Assignment:
Whichever lines include the word "commands", copy them as they appear in the data.

┄┄┄┄┄┄┄┄┄┄┄┄┄┄┄┄┄┄┄┄

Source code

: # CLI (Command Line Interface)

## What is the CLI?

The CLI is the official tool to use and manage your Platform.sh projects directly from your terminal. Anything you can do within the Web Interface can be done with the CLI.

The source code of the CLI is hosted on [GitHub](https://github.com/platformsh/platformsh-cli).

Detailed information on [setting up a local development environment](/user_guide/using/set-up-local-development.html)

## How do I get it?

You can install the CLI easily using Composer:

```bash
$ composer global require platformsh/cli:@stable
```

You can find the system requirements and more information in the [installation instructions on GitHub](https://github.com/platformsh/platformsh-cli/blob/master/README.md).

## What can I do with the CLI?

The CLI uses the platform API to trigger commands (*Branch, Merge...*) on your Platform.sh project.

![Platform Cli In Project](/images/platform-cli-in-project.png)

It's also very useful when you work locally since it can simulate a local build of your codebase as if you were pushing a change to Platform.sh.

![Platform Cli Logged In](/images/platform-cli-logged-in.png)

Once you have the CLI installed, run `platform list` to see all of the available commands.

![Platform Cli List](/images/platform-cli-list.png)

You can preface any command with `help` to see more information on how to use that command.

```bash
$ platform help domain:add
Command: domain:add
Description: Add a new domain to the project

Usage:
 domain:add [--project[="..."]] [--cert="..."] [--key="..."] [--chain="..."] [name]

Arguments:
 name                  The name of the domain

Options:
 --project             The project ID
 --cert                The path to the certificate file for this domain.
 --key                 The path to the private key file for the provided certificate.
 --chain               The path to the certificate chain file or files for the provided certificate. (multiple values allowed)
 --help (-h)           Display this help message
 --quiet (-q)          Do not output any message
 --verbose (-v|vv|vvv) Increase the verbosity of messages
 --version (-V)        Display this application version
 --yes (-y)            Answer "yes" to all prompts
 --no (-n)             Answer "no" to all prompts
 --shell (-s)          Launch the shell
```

┄┄┄┄┄┄┄┄┄┄┄┄┄┄┄┄┄┄┄┄

Exercise answer:
The CLI uses the platform API to trigger commands (*Branch, Merge...*) on your Platform.sh project.
Once you have the CLI installed, run `platform list` to see all of the available commands.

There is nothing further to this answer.